Historically, we, as a group of friends, have a poor track record in planning trips. The most common roadblock we have always had in our plans, when we were in Goa, would be that we would often have no vehicle to do the damned trip until about 5 minutes before it would be too late to set off. Naturally, when embarking for a trip as ambitious sounding as this one, the odds were against us.

Under constraints of a tight schedule, we chalked up a rough list of places we might want to see. We peppered each other with place names and ideas and struck some down, praised some and unanimously approved others. We planned an ambitious trek in Nagaland, fully aware that it might have to be scrapped if we didn't get the Inner Line Permit. We planned to go to some awesome caves in Meghalaya only to discover that its entrance is a pool and we have to swim to get in (which is a problem because some of us cannot swim). We booked train tickets but changed to flight after the trip was reduced to 10 days from 2 weeks.
But, surprisingly, something with a semblance to a plan did materialise. We did fix up 3 days in Arunachal Pradesh and 3 days in Meghalaya. We hoped that Nagaland would happen and we would get our permits from Shillong.

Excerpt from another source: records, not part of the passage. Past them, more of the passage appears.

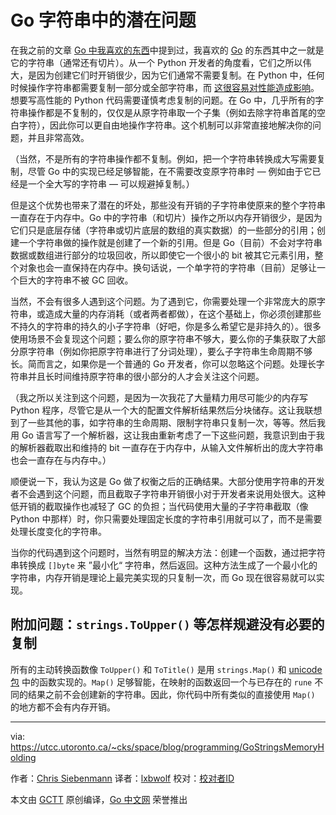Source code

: # Go 字符串中的潜在问题

在我之前的文章 [Go 中我喜欢的东西](https://utcc.utoronto.ca/~cks/space/blog/programming/GoThingsILike)中提到过，我喜欢的 [Go](https://golang.org/) 的东西其中之一就是它的字符串（通常还有切片）。从一个 Python 开发者的角度看，它们之所以伟大，是因为创建它们时开销很少，因为它们通常不需要复制。在 Python 中，任何时候操作字符串都需要复制一部分或全部字符串，而 [这很容易对性能造成影响](https://utcc.utoronto.ca/~cks/space/blog/python/StringSpeedSurprises)。想要写高性能的 Python 代码需要谨慎考虑复制的问题。在 Go 中，几乎所有的字符串操作都是不复制的，仅仅是从原字符串取一个子集（例如去除字符串首尾的空白字符），因此你可以更自由地操作字符串。这个机制可以非常直接地解决你的问题，并且非常高效。

（当然，不是所有的字符串操作都不复制。例如，把一个字符串转换成大写需要复制，尽管 Go 中的实现已经足够智能，在不需要改变原字符串时 — 例如由于它已经是一个全大写的字符串 — 可以规避掉复制。）

但是这个优势也带来了潜在的坏处，那些没有开销的子字符串使原来的整个字符串一直存在于内存中。Go 中的字符串（和切片）操作之所以内存开销很少，是因为它们只是底层存储（字符串或切片底层的数组的真实数据）的一些部分的引用；创建一个字符串做的操作就是创建了一个新的引用。但是 Go（目前）不会对字符串数据或数组进行部分的垃圾回收，所以即使它一个很小的 bit 被其它元素引用，整个对象也会一直保持在内存中。换句话说，一个单字符的字符串（目前）足够让一个巨大的字符串不被 GC 回收。

当然，不会有很多人遇到这个问题。为了遇到它，你需要处理一个非常庞大的原字符串，或造成大量的内存消耗（或者两者都做），在这个基础上，你必须创建那些不持久的字符串的持久的小子字符串（好吧，你是多么希望它是非持久的）。很多使用场景不会复现这个问题；要么你的原字符串不够大，要么你的子集获取了大部分原字符串（例如你把原字符串进行了分词处理），要么子字符串生命周期不够长。简而言之，如果你是一个普通的 Go 开发者，你可以忽略这个问题。处理长字符串并且长时间维持原字符串的很小部分的人才会关注这个问题。

（我之所以关注到这个问题，是因为一次我花了大量精力用尽可能少的内存写 Python 程序，尽管它是从一个大的配置文件解析结果然后分块储存。这让我联想到了一些其他的事，如字符串的生命周期、限制字符串只复制一次，等等。然后我用 Go 语言写了一个解析器，这让我由重新考虑了一下这些问题，我意识到由于我的解析器截取出和维持的 bit 一直存在于内存中，从输入文件解析出的庞大字符串也会一直存在与内存中。）

顺便说一下，我认为这是 Go 做了权衡之后的正确结果。大部分使用字符串的开发者不会遇到这个问题，而且截取子字符串开销很小对于开发者来说用处很大。这种低开销的截取操作也减轻了 GC 的负担；当代码使用大量的子字符串截取（像 Python 中那样）时，你只需要处理固定长度的字符串引用就可以了，而不是需要处理长度变化的字符串。

当你的代码遇到这个问题时，当然有明显的解决方法：创建一个函数，通过把字符串转换成 `[]byte` 来 ”最小化“ 字符串，然后返回。这种方法生成了一个最小化的字符串，内存开销是理论上最完美实现的只复制一次，而 Go 现在很容易就可以实现。

## 附加问题：`strings.ToUpper()` 等怎样规避没有必要的复制

所有的主动转换函数像 `ToUpper()` 和 `ToTitle()` 是用 `strings.Map()` 和 [unicode 包](http://golang.org/pkg/unicode/) 中的函数实现的。`Map()` 足够智能，在映射的函数返回一个与已存在的 `rune` 不同的结果之前不会创建新的字符串。因此，你代码中所有类似的直接使用 `Map()` 的地方都不会有内存开销。

----------------

via: https://utcc.utoronto.ca/~cks/space/blog/programming/GoStringsMemoryHolding

作者：[Chris Siebenmann](https://utcc.utoronto.ca/~cks/space/People/ChrisSiebenmann)
译者：[lxbwolf](https://github.com/lxbwolf)
校对：[校对者ID](https://github.com/校对者ID)

本文由 [GCTT](https://github.com/studygolang/GCTT) 原创编译，[Go 中文网](https://studygolang.com/) 荣誉推出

With that hope in mind, I boarded the flight in Pune at 5:50 in the morning. The rather long route to Guwahati from Pune via Chennai and Kolkata allowed me to check the progress of the monsoon (as I say to myself, often with a chuckle).

As I changed aircrafts in Kolkata amidst heavy rain and saw heavy clouds for hundreds of miles in every direction enroute to Guwahati, I wasn't exactly buoyed. But I was happy that, finally, after nearly 6 months of planning, amidst nothingness, I was going to someplace exciting.